При исследовании сывороток крови животных необходимо иметь в виду, что они могут содержать:
1) агглютинины к эритроцитам животных различных видов. Содержание их у разных животных различно. Из исследуемых сывороток их удаляют. Для этого сыворотки предварительно обрабатывают эритроцитами животных того вида, которых будут использовать в реакции. Так, при исследовании сывороток на наличие антител к вирусу ПГ-3 крупного рогатого скота в РТГА используют эритроциты морской свинки, сыворотки предварительно обрабатывают эритроцитами морской свинки (на 5 мл сыворотки 2—3 капли осадка эритроцитов, 20 мин встряхивают при 4 °С и центрифугируют, надосадочную сыворотку используют в реакции). При арбовирусных инфекциях в РТГА используют гусиные эритроциты, сыворотки предварительно обрабатывают гусиными эритроцитами;
2) неспецифические ингибиторы вирусов. Как и антитела, они являются гуморальным неспецифическим фактором иммунитета и нейтрализуют инфекционную и гемагглютинирующую активности вирусов.
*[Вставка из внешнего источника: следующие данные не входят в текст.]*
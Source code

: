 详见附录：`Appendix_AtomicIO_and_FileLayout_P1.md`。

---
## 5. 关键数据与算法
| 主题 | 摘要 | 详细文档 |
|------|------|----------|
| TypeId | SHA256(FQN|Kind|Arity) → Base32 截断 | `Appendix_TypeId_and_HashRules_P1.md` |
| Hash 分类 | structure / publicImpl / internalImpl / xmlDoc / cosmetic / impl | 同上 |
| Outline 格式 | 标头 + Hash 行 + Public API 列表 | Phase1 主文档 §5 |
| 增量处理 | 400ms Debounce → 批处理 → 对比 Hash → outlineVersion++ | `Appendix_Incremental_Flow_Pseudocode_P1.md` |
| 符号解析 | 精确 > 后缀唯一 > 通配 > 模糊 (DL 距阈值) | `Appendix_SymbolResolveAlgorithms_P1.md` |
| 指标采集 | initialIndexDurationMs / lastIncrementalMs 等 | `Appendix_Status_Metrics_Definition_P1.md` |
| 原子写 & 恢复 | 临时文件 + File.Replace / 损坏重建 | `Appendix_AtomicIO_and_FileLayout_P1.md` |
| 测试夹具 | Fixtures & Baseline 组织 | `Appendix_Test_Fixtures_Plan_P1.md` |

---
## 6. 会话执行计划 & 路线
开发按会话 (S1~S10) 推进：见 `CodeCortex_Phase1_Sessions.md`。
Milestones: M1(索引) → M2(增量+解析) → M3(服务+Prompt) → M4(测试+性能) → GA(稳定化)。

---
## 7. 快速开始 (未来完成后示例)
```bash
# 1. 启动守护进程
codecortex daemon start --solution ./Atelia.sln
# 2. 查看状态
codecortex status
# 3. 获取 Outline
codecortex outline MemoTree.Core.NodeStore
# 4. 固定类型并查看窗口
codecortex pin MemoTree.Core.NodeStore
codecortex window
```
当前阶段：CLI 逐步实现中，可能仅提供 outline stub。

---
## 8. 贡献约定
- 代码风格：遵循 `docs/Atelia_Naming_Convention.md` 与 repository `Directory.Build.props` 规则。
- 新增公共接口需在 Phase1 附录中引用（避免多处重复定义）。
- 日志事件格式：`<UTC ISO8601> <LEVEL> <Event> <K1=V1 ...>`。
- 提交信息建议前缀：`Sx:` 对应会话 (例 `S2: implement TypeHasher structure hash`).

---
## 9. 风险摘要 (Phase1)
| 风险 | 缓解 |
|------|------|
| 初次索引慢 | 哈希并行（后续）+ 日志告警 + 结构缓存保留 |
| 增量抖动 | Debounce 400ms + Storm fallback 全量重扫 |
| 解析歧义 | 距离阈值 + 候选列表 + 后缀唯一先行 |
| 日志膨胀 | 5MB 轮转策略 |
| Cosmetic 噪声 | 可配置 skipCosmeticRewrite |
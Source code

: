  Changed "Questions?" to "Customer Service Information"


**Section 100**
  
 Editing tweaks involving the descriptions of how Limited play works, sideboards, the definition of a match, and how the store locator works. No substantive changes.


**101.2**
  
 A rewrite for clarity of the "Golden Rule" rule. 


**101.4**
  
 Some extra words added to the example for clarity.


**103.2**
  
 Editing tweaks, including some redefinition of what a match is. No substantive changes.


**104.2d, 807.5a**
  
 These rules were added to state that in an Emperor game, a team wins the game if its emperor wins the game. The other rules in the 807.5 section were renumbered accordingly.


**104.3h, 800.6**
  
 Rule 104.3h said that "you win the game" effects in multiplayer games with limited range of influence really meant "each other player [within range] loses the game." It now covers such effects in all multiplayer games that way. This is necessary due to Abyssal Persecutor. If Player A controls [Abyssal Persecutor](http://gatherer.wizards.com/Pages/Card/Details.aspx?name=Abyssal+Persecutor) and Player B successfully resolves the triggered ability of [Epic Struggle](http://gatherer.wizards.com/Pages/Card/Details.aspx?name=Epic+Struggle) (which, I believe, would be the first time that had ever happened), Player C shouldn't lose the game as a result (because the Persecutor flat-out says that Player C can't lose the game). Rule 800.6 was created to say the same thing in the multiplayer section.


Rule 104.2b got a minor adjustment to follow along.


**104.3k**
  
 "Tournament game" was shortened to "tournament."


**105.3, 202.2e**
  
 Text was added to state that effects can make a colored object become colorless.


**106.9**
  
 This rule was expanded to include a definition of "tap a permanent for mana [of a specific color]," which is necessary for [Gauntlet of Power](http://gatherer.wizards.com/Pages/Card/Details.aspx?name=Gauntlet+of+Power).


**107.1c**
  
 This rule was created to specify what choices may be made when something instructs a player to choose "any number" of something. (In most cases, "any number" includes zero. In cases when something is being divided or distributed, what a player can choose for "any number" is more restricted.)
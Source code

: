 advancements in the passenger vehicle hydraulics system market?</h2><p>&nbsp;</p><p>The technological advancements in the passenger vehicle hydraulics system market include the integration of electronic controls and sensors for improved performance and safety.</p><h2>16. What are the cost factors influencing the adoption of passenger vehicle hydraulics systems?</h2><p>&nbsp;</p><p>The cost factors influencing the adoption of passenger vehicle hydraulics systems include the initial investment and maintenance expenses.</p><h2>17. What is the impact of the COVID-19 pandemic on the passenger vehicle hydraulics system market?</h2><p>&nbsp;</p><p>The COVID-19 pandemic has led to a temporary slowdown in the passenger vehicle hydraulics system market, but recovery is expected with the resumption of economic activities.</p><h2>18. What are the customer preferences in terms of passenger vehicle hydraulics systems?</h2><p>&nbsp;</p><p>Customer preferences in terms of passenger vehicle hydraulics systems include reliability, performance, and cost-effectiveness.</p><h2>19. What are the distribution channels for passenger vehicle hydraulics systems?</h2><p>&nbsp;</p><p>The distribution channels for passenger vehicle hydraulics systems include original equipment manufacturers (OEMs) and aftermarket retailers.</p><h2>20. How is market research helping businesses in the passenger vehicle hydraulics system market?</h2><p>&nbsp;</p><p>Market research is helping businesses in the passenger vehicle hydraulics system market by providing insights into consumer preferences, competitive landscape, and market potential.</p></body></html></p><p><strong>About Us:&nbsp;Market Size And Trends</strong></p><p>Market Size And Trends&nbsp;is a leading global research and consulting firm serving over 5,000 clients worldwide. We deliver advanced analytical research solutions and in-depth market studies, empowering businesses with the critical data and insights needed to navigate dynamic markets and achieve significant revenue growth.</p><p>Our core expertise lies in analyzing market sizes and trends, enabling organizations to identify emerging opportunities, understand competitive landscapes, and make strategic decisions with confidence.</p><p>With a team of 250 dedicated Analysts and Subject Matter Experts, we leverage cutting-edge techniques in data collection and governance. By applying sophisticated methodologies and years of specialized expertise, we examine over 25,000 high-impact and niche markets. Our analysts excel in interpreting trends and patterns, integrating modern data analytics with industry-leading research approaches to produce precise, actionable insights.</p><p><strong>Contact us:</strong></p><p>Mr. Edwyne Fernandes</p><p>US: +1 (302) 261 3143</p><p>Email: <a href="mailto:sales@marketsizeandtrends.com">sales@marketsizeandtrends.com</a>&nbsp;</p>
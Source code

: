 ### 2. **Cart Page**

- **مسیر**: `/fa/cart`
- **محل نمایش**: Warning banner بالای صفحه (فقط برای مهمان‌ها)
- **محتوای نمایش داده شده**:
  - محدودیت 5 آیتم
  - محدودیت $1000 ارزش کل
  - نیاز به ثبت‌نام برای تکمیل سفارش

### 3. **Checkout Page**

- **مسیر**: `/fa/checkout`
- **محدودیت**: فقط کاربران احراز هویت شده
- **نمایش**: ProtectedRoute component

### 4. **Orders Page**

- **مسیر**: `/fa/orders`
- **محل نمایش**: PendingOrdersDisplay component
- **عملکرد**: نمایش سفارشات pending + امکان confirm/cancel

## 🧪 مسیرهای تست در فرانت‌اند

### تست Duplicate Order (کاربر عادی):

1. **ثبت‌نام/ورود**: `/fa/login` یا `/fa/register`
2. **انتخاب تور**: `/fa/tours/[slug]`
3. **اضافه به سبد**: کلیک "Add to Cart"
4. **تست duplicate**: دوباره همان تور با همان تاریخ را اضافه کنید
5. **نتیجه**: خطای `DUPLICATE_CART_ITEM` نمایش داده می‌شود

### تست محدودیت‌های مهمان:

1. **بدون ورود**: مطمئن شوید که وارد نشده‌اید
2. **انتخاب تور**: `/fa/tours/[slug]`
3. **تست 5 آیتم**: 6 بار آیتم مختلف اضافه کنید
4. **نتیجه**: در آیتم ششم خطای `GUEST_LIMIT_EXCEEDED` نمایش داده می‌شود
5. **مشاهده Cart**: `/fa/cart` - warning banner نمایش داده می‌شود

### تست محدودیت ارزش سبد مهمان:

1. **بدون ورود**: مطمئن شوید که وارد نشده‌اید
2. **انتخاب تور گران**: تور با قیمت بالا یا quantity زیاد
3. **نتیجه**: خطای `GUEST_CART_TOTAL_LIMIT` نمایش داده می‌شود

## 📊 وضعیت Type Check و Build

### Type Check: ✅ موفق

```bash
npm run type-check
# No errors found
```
Свое действие на вирусы неспецифические ингибиторы проявляют не только в организме (in vivo), но и в пробирке (in vitro). Наличие этих ингибиторов в исследуемой сыворотке приведет к искажению результатов серологических реакций. Поэтому все исследуемые сыворотки перед реакцией предварительно освобождают от неспецифических ингибиторов различными методами. Ингибиторы можно разделить на две группы:
а) термолябильные (β-ингибиторы), которые удаляют путем прогревания сывороток в течение 30 мин при температуре 56— 63 °С (в зависимости от вида животного, от которого получена сыворотка). Перед прогреванием сыворотки разводят не менее чем в 2 раза физиологическим раствором во избежание их свертывания;
б) термостабильные (α-, γ-ингибиторы). Одни из них выдерживают нагревание до 75 °С, другие — до 100 °С. Методы освобождения от них разные и зависят от вида животного, от которого получена сыворотка, и от вируса, используемого в реакции. Наиболее широко в диагностических лабораториях используют следующие методы:
удаление ингибиторов углекислым газом (CO2). Для этой цели чаще используют аппарат Киппа. Углекислый газ пропускают в течение 5—7 мин через исследуемую сыворотку, разведенную 1:10 дистиллированной водой, затем центрифугируют 10 мин при 1500 мин-1 (об/мин) и затем к 0,9 мл надосадочной жидкости добавляют 0,1 мл 8,5%-ного раствора NaCl, прогревают 30 мин при 56 °С и используют сыворотку в реакции;
удаление ингибиторов перйодатом калия (KIO4). С этой целью к 1 части сыворотки добавляют 1 часть 1%-ного KIO4, выдерживают 2 ч при комнатной температуре, затем добавляют 2 объема 5%-ного раствора глюкозы и 2 объема физиологического раствора (разведение сыворотки 1 : 10);
удаление ингибиторов каолином. Для этого к 1 части сыворотки добавляют 1 часть 25%-ной взвеси каолина в физиологическом растворе, полученную смесь встряхивают, оставляют на 20 мин при комнатной температуре, затем центрифугируют (10 мин при 2000 мин-1). Надосадочнуто жидкость используют в реакции (разведение сыворотки 1:2);
существуют и другие методы (обработка сыворотки различными ферментами);
3) при постановке РСК необходимо учитывать, что сыворотки могут обладать антикомплементарной активностью, т. е. способностью связывать или разрушать комплемент и, следовательно, препятствовать гемолизу эритроцитов в индикаторной системе. Антикомплементарность может быть обусловлена: индивидуальными особенностями животного; наличием в сыворотке антикоагулянтов, консервантов, бактерий, а также длительным хранением сывороток. Существуют несколько методов устранения антикомплементарности, но чаще всего используют метод обработки сывороток комплементом морской свинки. К 3 частям сыворотки добавляют 1 часть комплемента, оставляют при 4 °С на ночь, затем сыворотку прогревают 30 мин при 37 °С, разводят сыворотку физиологическим раствором 1 : 8 и прогревают 30 мин при 60 °С.